Tiga huruf, LTA yang merupakan singkatan dari pada Land Transport Autority. Perusahaan yang mulanya dipimpin oleh Bachtiar Usman dan sebagai general manager nya Prof. Menezz dan Prof. Boss dari Rotterdam sebagai penggagas berdirinya LTA yang berasal dari negeri Kincir Angin Belanda.

Era berikutnya dilanjutkan dengan Heabour serta sebagai pimpinannya Ir. Tarmizi A Karim dan perusahaan ini sangat berjaya sebagai satu-satunya perusahaan pengekspor kopi arabika dari tanah Gayo yang memiliki karyawan sangat banyak.

Mereka merekrut karyawan dari segala penjuru yang ahli di bidangnya, dimulai dari administrasi perkantoran dan seksi seksi lain seperti proses penerimaan kopi merah dan pengecekan (quality control) apakah kopi tersebut memiliki trase yang tinggi atau rendah. Dilanjutkan dengan penggilingan kulit merah disebut pulper di lanjutkan dengan proses fermentasi yang menggunakan bak-bak penampungan.

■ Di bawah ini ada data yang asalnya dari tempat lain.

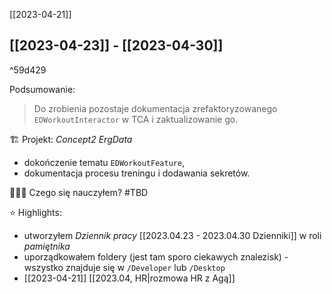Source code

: [[2023-04-21]]

## [[2023-04-23]] - [[2023-04-30]]

^59d429

Podsumowanie: 
> Do zrobienia pozostaje dokumentacja zrefaktoryzowanego `EDWorkoutInteractor` w TCA i zaktualizowanie go.

🏗️ Projekt: 
*Concept2 ErgData*
- dokończenie tematu `EDWorkoutFeature`,
- dokumentacja procesu treningu i dodawania sekretów.

👨🏻‍🎓 Czego się nauczyłem?
#TBD

⭐️ Highlights:
- utworzyłem *Dziennik pracy* [[2023.04.23 - 2023.04.30 Dzienniki]] w roli *pamiętnika*
- uporządkowałem foldery (jest tam sporo ciekawych znalezisk) - wszystko znajduje się w `/Developer` lub `/Desktop`
- [[2023-04-21]] [[2023.04, HR|rozmowa HR z Agą]]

Kondisi berantakan di komplek PD. Genap Mufakat

Beberapa hari kemudian barulah proses pencucian beberapa kali sampai bersih kemudian ditiriskan atau penuntasan. Di seksi ini banyak mempekerjakan buruh terutama kaum wanita sampai mencapai puluhan dan ratusan orang.

Suasana di areal ini sangatlah berbeda, maklumlah para pekerja wanita sering bercanda, bercerita, sambil mulawi “ahei wiw” bahasa Gayonya, yaitu bersorak serentak menandakan hati sedang bergembira dalam melakukan pekerjaannya.

Dalam proses itu setelah kadar air tuntas misalnya 20 barulah kopi tersebut dialihkan ke meja pengeringan (drying table) mengunakan mobil pick up. 

Mahdi Ugati, salah seorang karyawan LTA 77. (Doc. Ainal Mardhiah)

Tak kalah juga disana sudah banyak perempuan atau gadis-gadis cantik yang mencari rezeki, bahkan ada yang berjodoh disana. Peran mereka juga cukup penting dalam proses ini yaitu membolakbalikkan kopi dalam proses pengeringan atau istilah Gayo nya mungeke. 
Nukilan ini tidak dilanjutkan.